GEM POLISHERS: Columba Leadership founders Rob Taylor and Buhle Dlamini

Xolisa Phillip

HOW do you motivate disadvantaged youth to have a positive outlook on the future? Social entrepreneur Rob Taylor, 58, has one solution: treat them with respect and reconnect them with the environment in a values-driven manner.

The married father of three sees gems where society sees problems.

“I believe the youth are treated as part of the problem – society adopts a glass half-empty outlook towards young people. They are an asset whose value is untapped,” he said.

This ethos saw the former Dimension Data director launching Columba Leadership with Young & Able managing director Buhle Dlamini in 2009.

Although its end-goal is simple, it has had a profound impact on those it has touched: schools affected have seen a dramatic improvement in academic performance and a decline in absenteeism.

“Our aim is to make teachers’ lives easier and we work closely with the Basic Education Department,” Taylor said.

Columba Leadership is a two-year programme divided into various components. One of these is a six-day experiential learning course that takes place in a high-quality backdrop.

The 12 lucky pupils who are selected will spend time engaging with nature at Belmont Country Guesthouse in Addo next month.

“The environment is not a resource to be exploited – we position it as a friend and teacher,” Taylor said. “During this time, we treat the youngsters with respect and dignity. Exposing them to a setting such as Belmont not only shows them the possibility of life beyond their normal context, but it also comes with the obligation to serve their communities.”

The programme started two years ago in the Eastern Cape. Ten government secondary schools from King William’s Town to Port Elizabeth are involved and there are 60 nationwide.

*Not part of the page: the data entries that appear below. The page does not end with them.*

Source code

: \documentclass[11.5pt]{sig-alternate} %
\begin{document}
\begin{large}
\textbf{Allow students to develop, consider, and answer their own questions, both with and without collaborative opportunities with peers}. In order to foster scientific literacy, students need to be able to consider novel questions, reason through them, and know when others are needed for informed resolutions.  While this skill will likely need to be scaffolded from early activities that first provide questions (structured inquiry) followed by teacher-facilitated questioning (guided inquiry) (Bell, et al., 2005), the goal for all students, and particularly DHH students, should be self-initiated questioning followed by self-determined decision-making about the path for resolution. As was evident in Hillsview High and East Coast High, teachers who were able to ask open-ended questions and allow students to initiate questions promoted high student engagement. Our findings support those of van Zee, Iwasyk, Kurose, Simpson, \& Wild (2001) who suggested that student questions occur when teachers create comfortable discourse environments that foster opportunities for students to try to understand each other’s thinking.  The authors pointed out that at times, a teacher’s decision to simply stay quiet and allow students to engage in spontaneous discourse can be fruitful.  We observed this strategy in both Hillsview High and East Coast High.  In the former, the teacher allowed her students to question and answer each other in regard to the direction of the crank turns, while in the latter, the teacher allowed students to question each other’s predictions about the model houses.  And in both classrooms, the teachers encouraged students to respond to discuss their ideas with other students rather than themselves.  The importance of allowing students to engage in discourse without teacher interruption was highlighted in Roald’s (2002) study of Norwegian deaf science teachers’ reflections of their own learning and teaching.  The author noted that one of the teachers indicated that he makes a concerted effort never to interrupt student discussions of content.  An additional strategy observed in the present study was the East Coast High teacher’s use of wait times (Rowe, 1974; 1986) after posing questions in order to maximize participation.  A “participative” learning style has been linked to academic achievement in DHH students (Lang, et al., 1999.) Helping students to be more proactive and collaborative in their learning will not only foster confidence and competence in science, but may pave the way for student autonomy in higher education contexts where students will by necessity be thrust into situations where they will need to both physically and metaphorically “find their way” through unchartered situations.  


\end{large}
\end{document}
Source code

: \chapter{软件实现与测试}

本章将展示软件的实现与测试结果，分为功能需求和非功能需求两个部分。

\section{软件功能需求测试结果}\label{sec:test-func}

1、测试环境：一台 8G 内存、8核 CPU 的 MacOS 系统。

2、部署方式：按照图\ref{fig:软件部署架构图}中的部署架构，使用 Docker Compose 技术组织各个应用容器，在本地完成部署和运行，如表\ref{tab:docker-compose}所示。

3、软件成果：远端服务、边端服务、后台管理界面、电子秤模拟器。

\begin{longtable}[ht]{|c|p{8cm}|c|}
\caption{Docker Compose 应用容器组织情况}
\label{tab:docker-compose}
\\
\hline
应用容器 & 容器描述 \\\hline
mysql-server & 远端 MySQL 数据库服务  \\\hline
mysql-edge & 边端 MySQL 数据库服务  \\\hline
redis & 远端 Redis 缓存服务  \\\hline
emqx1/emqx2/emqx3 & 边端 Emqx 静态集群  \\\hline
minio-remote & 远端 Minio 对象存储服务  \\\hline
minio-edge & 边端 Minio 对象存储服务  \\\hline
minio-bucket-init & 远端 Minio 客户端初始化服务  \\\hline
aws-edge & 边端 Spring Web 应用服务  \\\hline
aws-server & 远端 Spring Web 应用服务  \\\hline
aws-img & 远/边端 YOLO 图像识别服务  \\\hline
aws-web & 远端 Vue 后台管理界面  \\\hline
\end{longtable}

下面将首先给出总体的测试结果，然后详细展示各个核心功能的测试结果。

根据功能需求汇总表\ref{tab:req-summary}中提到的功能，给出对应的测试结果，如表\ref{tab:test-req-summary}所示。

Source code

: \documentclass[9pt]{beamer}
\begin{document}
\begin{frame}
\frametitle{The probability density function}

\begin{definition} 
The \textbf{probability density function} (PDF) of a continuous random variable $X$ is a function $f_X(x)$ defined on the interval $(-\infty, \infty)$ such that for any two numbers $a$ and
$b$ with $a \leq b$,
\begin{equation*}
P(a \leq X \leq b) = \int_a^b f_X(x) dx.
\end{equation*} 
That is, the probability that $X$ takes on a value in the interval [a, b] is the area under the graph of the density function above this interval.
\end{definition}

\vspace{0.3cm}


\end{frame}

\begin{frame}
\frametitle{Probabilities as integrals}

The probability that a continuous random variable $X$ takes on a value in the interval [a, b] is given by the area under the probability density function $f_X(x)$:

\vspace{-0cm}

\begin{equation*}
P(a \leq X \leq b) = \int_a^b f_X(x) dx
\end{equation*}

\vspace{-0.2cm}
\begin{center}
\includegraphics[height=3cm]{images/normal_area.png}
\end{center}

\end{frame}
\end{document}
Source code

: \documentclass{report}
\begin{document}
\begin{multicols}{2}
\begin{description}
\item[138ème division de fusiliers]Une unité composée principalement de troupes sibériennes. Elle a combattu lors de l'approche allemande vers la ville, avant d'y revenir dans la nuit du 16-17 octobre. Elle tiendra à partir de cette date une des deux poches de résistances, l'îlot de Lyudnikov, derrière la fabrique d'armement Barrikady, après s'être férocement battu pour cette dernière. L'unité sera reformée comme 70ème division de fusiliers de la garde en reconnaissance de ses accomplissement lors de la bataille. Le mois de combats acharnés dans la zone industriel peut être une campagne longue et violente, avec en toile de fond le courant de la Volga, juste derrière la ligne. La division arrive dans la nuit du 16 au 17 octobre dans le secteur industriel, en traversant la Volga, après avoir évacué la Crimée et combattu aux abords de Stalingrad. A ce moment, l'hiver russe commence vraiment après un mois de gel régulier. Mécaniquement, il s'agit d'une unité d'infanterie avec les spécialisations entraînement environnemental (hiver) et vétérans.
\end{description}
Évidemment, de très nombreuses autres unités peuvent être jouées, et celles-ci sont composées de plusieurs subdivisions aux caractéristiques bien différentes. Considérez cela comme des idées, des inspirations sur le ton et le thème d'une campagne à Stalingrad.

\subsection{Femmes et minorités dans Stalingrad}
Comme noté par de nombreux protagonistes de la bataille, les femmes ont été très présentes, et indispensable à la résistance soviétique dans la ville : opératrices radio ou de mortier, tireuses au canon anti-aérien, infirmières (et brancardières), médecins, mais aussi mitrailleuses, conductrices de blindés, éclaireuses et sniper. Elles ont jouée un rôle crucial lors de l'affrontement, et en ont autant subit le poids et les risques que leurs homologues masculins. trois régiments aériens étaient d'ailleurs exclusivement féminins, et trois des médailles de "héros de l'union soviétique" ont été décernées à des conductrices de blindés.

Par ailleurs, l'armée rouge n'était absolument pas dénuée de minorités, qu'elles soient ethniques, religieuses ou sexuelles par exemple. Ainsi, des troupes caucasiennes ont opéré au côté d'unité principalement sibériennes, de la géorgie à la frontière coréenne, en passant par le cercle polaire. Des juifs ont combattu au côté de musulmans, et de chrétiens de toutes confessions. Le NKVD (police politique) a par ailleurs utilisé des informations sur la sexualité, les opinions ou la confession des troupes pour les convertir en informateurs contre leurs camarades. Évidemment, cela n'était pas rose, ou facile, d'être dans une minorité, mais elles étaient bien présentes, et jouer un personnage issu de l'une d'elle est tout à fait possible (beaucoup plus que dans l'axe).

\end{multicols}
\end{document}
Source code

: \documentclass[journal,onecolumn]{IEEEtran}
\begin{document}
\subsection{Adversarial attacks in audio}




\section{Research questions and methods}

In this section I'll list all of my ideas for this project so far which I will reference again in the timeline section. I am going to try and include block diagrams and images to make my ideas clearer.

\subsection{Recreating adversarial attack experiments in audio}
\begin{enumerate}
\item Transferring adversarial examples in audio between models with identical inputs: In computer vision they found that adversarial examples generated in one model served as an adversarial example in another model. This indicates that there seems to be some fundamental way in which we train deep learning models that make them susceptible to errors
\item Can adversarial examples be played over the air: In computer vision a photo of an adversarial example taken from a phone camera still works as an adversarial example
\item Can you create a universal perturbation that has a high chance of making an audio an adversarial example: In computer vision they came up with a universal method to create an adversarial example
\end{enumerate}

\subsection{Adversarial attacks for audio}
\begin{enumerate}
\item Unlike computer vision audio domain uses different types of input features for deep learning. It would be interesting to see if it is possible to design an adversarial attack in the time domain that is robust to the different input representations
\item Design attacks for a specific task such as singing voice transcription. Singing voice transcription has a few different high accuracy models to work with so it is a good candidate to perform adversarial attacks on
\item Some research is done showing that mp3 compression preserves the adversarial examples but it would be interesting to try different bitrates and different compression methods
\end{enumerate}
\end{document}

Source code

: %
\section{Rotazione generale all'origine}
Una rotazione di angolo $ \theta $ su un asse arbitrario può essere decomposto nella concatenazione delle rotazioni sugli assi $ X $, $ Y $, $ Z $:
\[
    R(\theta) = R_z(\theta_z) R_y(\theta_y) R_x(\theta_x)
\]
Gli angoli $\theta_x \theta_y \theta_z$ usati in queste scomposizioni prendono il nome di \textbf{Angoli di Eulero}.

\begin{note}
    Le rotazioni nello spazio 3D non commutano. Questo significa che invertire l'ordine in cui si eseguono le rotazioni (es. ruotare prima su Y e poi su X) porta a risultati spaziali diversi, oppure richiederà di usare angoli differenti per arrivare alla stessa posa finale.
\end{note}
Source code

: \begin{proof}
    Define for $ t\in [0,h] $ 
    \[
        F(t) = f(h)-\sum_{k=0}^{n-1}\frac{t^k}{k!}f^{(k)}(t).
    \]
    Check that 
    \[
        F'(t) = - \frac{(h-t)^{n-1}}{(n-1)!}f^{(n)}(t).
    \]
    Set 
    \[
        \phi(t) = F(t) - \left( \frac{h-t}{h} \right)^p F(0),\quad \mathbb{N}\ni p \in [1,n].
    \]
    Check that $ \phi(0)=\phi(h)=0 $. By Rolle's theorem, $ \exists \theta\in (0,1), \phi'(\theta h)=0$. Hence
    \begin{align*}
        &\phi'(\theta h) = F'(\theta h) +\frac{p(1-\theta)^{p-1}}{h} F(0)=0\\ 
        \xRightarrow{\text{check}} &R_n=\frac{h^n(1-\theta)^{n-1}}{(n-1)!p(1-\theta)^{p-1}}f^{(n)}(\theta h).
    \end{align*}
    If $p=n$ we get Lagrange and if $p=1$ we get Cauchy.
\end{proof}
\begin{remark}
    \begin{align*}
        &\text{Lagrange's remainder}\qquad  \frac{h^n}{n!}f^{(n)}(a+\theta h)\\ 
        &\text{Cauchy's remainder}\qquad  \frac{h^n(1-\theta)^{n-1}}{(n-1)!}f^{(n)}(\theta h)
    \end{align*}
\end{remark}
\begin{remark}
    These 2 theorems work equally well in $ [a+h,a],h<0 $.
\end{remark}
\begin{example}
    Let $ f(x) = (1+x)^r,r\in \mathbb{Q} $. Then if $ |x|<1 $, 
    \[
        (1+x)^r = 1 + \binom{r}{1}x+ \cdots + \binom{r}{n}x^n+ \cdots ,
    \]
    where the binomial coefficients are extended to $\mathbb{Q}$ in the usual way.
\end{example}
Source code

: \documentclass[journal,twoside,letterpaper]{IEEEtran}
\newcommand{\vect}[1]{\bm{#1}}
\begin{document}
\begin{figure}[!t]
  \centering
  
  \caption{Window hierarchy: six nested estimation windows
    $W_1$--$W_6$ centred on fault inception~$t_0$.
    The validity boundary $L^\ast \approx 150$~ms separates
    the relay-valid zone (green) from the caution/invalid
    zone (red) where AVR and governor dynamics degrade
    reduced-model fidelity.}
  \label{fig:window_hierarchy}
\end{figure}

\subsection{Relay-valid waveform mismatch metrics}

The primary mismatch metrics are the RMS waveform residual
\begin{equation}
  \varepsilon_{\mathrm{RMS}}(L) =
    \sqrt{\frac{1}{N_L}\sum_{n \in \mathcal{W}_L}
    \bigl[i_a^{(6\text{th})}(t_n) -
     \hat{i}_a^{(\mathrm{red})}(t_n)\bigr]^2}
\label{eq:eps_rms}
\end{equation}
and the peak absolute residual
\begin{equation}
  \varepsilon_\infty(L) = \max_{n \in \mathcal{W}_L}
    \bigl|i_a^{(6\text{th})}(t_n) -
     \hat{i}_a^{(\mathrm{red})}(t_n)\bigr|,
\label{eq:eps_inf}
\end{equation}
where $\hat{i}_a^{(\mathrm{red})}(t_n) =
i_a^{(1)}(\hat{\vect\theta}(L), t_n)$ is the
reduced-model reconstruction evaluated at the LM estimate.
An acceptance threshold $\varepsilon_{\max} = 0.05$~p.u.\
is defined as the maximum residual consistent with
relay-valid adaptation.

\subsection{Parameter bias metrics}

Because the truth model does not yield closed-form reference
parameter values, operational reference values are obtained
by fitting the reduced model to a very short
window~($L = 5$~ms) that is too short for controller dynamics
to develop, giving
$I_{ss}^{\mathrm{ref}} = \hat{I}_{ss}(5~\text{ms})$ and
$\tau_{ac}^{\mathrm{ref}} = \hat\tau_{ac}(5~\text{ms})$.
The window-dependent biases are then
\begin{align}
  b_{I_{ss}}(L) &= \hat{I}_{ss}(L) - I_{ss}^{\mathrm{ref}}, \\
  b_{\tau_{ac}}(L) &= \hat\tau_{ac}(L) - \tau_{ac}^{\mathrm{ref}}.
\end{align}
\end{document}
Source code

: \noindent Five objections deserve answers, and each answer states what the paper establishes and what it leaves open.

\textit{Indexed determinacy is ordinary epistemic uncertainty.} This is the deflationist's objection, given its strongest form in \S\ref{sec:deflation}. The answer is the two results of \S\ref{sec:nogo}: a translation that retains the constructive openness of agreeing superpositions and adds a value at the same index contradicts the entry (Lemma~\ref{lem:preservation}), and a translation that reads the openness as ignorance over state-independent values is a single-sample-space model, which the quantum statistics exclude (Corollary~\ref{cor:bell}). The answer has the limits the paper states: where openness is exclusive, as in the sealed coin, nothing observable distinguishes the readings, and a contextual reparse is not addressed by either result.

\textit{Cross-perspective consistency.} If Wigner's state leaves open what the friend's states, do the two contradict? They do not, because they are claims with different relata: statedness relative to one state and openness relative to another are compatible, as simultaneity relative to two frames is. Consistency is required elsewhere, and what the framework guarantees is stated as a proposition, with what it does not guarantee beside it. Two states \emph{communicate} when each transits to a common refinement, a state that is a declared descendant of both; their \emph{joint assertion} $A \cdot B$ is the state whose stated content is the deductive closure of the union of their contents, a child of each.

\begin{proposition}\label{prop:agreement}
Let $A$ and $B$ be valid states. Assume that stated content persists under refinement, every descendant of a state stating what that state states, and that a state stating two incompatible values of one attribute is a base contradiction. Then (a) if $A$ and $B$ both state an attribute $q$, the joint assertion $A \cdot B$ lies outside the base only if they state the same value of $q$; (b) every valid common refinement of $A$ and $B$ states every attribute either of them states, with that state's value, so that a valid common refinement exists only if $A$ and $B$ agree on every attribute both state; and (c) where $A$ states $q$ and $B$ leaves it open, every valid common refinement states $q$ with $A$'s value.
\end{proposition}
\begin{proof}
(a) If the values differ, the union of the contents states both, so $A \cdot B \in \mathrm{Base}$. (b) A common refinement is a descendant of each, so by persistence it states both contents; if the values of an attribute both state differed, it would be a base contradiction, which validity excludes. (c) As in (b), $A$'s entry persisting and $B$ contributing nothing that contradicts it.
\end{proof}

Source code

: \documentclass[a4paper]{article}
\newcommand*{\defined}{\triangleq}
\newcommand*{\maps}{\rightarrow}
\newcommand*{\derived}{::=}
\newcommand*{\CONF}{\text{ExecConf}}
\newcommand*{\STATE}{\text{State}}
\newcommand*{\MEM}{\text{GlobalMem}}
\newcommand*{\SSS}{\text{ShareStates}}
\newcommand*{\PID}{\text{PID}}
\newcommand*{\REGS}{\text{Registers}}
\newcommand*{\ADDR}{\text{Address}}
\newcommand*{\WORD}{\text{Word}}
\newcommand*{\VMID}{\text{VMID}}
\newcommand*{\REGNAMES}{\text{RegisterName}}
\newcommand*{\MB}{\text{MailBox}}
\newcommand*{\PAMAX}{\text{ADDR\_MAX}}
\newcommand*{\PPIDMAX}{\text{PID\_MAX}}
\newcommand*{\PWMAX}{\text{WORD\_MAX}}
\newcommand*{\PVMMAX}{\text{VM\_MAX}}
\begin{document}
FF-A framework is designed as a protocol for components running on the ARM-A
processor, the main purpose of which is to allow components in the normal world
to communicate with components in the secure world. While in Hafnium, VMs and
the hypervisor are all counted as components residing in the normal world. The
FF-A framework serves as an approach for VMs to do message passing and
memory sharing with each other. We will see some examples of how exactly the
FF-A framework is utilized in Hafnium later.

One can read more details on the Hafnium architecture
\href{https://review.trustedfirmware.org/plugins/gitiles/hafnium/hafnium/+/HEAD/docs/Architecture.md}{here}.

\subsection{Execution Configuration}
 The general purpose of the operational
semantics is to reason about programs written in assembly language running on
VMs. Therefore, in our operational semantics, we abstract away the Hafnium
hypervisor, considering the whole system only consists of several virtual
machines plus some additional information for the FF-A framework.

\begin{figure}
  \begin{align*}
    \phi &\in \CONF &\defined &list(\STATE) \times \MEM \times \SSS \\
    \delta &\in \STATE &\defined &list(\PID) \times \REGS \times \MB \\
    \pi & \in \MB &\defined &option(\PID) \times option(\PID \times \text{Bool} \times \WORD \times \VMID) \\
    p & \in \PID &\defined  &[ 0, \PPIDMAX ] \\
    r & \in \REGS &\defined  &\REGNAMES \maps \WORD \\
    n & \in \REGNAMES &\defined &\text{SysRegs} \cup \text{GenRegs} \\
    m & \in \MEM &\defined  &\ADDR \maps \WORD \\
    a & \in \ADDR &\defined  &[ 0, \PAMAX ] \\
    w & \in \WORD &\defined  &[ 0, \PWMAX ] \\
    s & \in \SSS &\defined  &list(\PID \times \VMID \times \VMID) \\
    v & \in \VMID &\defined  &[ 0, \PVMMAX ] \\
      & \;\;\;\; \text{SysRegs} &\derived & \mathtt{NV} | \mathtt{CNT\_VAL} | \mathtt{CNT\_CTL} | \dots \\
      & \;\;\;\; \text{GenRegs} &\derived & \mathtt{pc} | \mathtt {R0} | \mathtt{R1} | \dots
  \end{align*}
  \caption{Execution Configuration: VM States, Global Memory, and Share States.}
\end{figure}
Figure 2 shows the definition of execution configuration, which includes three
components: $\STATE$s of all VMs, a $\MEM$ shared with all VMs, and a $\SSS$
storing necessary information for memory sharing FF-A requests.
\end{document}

“We don’t consider schools whose principals are not prepared to be part of the process. Strong leadership is our No 1 selection criteria,” Taylor said.

Columba Leadership representatives go out and hold presentations at schools informing them about the application process. Thereafter, Grade 10s in successful schools have to write essays motivating why they should get a spot on the six-day excursion.

“Those who make it have to go back to their schools and share their experiences. They come out motivated and have started various initiatives in their communities, including vegetable gardens and cleanups,” he said.